Task ▸
Restate word for word the line containing "입력하는 작업을 진행합니다.**" and each line that follows it, through the last line below, and nothing else.

━━━

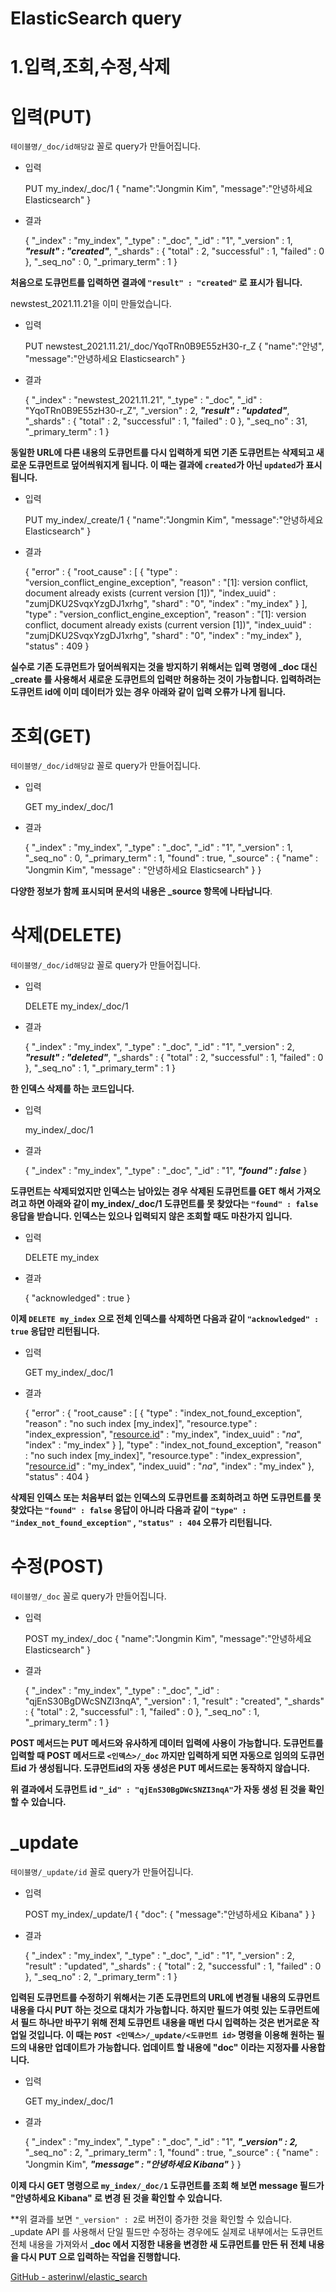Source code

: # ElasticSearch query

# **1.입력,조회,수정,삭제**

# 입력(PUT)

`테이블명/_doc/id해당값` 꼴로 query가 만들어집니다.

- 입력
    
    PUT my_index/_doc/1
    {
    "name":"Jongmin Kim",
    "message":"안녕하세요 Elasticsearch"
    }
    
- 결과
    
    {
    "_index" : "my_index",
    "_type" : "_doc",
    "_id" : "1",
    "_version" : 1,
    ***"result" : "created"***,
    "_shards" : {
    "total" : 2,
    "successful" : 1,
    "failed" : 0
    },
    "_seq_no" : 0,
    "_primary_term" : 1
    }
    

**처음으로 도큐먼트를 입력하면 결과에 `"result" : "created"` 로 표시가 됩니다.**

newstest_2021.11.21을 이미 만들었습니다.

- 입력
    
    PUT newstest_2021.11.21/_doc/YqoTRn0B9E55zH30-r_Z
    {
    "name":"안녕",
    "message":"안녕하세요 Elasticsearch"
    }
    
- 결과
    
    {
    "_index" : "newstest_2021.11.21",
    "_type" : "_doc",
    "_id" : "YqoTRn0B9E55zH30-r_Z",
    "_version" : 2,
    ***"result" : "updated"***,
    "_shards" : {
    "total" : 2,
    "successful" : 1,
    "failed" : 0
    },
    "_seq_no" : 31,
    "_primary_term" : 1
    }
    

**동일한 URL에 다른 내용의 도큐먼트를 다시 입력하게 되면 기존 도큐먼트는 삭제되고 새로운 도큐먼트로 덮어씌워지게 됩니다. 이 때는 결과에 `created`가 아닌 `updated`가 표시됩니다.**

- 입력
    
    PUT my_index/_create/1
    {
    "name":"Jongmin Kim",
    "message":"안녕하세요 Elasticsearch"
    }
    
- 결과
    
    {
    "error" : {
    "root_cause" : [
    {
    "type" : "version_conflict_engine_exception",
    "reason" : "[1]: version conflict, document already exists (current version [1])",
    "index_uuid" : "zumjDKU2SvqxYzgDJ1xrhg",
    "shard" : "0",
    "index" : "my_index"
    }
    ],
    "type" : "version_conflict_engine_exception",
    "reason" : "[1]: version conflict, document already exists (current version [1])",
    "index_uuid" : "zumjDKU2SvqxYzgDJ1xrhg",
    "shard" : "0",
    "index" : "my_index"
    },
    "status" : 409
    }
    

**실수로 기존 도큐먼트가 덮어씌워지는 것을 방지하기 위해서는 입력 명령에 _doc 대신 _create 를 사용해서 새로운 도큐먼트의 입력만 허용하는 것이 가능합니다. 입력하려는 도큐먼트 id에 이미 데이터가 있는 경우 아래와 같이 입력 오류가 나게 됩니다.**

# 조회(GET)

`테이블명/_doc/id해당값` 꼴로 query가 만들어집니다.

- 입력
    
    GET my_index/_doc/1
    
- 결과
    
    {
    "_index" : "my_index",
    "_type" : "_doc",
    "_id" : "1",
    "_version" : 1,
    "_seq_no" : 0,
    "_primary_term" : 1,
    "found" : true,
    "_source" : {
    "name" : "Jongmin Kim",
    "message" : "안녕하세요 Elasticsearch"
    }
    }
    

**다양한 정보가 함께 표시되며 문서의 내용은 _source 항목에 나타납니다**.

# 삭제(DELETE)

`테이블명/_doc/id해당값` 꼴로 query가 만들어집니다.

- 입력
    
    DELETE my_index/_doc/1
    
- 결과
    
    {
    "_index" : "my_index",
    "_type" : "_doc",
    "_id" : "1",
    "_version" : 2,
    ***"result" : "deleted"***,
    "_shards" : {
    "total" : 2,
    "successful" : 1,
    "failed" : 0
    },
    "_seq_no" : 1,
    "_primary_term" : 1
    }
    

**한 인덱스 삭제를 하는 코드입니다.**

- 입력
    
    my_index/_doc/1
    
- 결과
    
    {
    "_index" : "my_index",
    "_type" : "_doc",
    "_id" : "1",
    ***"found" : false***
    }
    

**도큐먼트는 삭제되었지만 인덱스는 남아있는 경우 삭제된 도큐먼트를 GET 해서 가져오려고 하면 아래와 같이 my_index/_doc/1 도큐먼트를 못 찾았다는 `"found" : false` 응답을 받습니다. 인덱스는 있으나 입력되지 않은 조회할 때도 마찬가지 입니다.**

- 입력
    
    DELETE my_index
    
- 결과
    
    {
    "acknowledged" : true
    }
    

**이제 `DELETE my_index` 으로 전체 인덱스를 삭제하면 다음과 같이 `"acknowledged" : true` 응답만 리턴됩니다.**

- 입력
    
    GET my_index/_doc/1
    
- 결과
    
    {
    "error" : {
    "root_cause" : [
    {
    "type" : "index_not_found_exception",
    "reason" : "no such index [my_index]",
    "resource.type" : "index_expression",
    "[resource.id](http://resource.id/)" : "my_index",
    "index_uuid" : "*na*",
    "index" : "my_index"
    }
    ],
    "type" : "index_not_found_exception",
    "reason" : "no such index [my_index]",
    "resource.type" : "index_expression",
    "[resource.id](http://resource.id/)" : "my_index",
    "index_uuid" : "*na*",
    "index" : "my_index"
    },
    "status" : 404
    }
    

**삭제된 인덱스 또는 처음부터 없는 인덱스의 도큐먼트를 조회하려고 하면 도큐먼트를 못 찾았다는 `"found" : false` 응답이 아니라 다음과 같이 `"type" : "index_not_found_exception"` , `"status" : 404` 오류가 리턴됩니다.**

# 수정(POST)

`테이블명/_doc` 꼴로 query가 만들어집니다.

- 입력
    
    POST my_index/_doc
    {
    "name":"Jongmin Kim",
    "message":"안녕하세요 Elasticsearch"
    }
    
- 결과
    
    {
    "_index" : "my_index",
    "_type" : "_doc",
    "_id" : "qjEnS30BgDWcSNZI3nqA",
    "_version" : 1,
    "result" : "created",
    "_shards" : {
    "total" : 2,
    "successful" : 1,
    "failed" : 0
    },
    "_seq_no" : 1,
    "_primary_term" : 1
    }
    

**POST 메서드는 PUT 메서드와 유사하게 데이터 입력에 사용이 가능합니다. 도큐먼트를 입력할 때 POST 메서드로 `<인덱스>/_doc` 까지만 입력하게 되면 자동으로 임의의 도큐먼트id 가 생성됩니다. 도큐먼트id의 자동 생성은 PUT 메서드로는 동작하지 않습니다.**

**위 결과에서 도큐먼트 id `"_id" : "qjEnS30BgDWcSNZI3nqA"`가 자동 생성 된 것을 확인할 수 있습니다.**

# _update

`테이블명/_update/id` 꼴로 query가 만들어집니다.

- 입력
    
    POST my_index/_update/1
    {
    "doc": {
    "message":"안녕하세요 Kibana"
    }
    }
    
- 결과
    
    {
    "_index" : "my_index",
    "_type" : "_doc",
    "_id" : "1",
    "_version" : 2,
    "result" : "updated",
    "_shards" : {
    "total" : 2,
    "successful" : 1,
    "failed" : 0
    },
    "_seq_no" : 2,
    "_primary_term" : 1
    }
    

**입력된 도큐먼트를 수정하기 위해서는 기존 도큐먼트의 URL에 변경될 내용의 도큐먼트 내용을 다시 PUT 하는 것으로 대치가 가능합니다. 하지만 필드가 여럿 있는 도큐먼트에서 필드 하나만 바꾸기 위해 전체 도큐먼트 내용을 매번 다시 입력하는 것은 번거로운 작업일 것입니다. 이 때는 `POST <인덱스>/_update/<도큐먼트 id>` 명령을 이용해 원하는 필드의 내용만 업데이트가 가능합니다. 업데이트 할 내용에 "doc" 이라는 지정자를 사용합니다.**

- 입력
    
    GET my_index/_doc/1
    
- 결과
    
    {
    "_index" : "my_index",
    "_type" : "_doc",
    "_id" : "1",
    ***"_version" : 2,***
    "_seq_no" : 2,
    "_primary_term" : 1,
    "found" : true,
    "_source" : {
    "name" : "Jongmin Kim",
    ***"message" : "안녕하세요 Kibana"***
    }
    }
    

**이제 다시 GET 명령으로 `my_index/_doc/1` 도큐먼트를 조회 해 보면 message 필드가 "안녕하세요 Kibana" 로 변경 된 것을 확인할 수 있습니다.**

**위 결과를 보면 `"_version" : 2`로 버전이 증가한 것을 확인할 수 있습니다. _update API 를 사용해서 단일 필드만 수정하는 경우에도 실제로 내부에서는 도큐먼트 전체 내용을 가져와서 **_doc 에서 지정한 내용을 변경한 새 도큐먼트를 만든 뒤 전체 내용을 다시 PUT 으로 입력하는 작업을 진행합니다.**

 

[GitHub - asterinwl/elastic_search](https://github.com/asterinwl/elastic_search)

━━━

The answer ▸
**위 결과를 보면 `"_version" : 2`로 버전이 증가한 것을 확인할 수 있습니다. _update API 를 사용해서 단일 필드만 수정하는 경우에도 실제로 내부에서는 도큐먼트 전체 내용을 가져와서 **_doc 에서 지정한 내용을 변경한 새 도큐먼트를 만든 뒤 전체 내용을 다시 PUT 으로 입력하는 작업을 진행합니다.**

 

[GitHub - asterinwl/elastic_search](https://github.com/asterinwl/elastic_search)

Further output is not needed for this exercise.